When the 25-year-old Olympic boxing silver medallist was advised by the garda to leave the area of an early-morning melee outside the pub he replied "you don't fu**ing tell me what I do", Judge Seamus Hughes was told.
Nevin, of St Anthony's Cottages, Mullingar, appeared in at the District Court where he admitted a public order offence arising from his involvement in "a general melee" which spilled out of the Porter House public house on Dominick St at 1am on December 27th last.
The court heard that the pub has also been known locally as The Slaughter House, arising from a number of violent incidents there.
Inspector Jarlath Folan told the judge that up to 20 gardaí had to be deployed to deal with the situation.
Nevin was very agitated and had attempted to strike another individual in the face, Inspector Folan said.
The exchange with the garda had occurred when he was directed to leave the area of the melee. He eventually did so, but had returned within five minutes as other fights were taking place and other people were due before the courts in connection with the incident.
Defence solicitor, Patricia Cronin, replying to Judge Hughes, said her client could not remember who he had attempted to hit as he was quite intoxicated.
Addressed directly by the judge, Nevin replied that he had begun drinking at 4pm in the afternoon and had consumed 10-12 pints of Carling beer at a guess.
“It was Christmas time, everyone is entitled,” Nevin said.
He told Judge Hughes that he was now off drink and training for his next professional fight in Philadelphia in June.
“I want you to do your fighting inside the ring and not outside it. I’ll put a stop to your drinking and fighting. I’ll see to it that you put a stop to your drinking and fighting,” the judge said.

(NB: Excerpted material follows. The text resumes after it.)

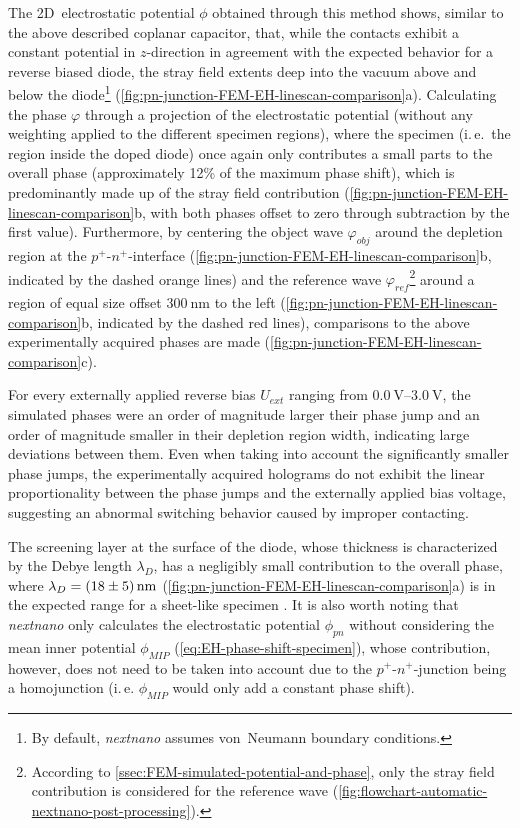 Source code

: The 2D~electrostatic potential $\phi$ obtained through this method shows, similar to the above described coplanar capacitor, that, while the contacts exhibit a constant potential in $z$-direction in agreement with the expected behavior for a reverse biased diode, the stray field extents deep into the vacuum above and below the diode\footnote{By default, \emph{nextnano} assumes von~Neumann boundary conditions.} (\cref{fig:pn-junction-FEM-EH-linescan-comparison}a). Calculating the phase $\varphi$ through a projection of the electrostatic potential (without any weighting applied to the different specimen regions), where the specimen (i.\,e.\ the region inside the doped diode) once again only contributes a small parts to the overall phase (approximately 12\% of the maximum phase shift), which is predominantly made up of the stray field contribution (\cref{fig:pn-junction-FEM-EH-linescan-comparison}b, with both phases offset to zero through subtraction by the first value). Furthermore, by centering the object wave $\varphi_{\mathit{obj}}$ around the depletion region at the $p^+$-$n^+$-interface (\cref{fig:pn-junction-FEM-EH-linescan-comparison}b, indicated by the dashed orange lines) and the reference wave $\varphi_{\mathit{ref}}$\footnote{According to \cref{ssec:FEM-simulated-potential-and-phase}, only the stray field contribution is considered for the reference wave (\cref{fig:flowchart-automatic-nextnano-post-processing}).} around a region of equal size offset $\SI{300}{\nm}$ to the left (\cref{fig:pn-junction-FEM-EH-linescan-comparison}b, indicated by the dashed red lines), comparisons to the above experimentally acquired phases are made (\cref{fig:pn-junction-FEM-EH-linescan-comparison}c).

For every externally applied reverse bias $U_{\mathit{ext}}$ ranging from $\SIrange{0.0}{3.0}{\volt}$, the simulated phases were an order of magnitude larger their phase jump and an order of magnitude smaller in their depletion region width, indicating large deviations between them. Even when taking into account the significantly smaller phase jumps, the experimentally acquired holograms do not exhibit the linear proportionality between the phase jumps and the externally applied bias voltage, suggesting an abnormal switching behavior caused by improper contacting.

The screening layer at the surface of the diode, whose thickness is characterized by the Debye length $\lambda_D$, has a negligibly small contribution to the overall phase, where $\lambda_D = \SI{18 \pm 5}{\nm}$ (\cref{fig:pn-junction-FEM-EH-linescan-comparison}a) is in the expected range for a sheet-like specimen \cite{Gurugubelli2015}. It is also worth noting that \emph{nextnano} only calculates the electrostatic potential $\phi_{\mathit{pn}}$ without considering the mean inner potential $\phi_{\mathit{MIP}}$ (\cref{eq:EH-phase-shift-specimen}), whose contribution, however, does not need to be taken into account due to the $p^+$-$n^+$-junction being a homojunction (i.\,e. $\phi_{\mathit{MIP}}$ would only add a constant phase shift).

The judge told Nevin he was a national and international figure and that people looked up to him. He had watched with great satisfaction a TV programme about him and described him as “a good Christian”. But he was blighting his reputation by occasional instances of bad behaviour.
“For your sake, stop the messing you’re doing,” he said.
He warned Nevin that, while he was not going to “criminalise” him on this occasion, he would not hold back in sending him to prison in future if the need arose.
He ordered him to pay €500 to the court poor box.
Nevin has already been barred from every pub in Co Westmeath, pending the hearing of a separate court case involving a brawl outside the same pub last month.
That case, along with similar cases involving four other members of his extended family, was on Thursday adjourned to Mullingar District Court in July.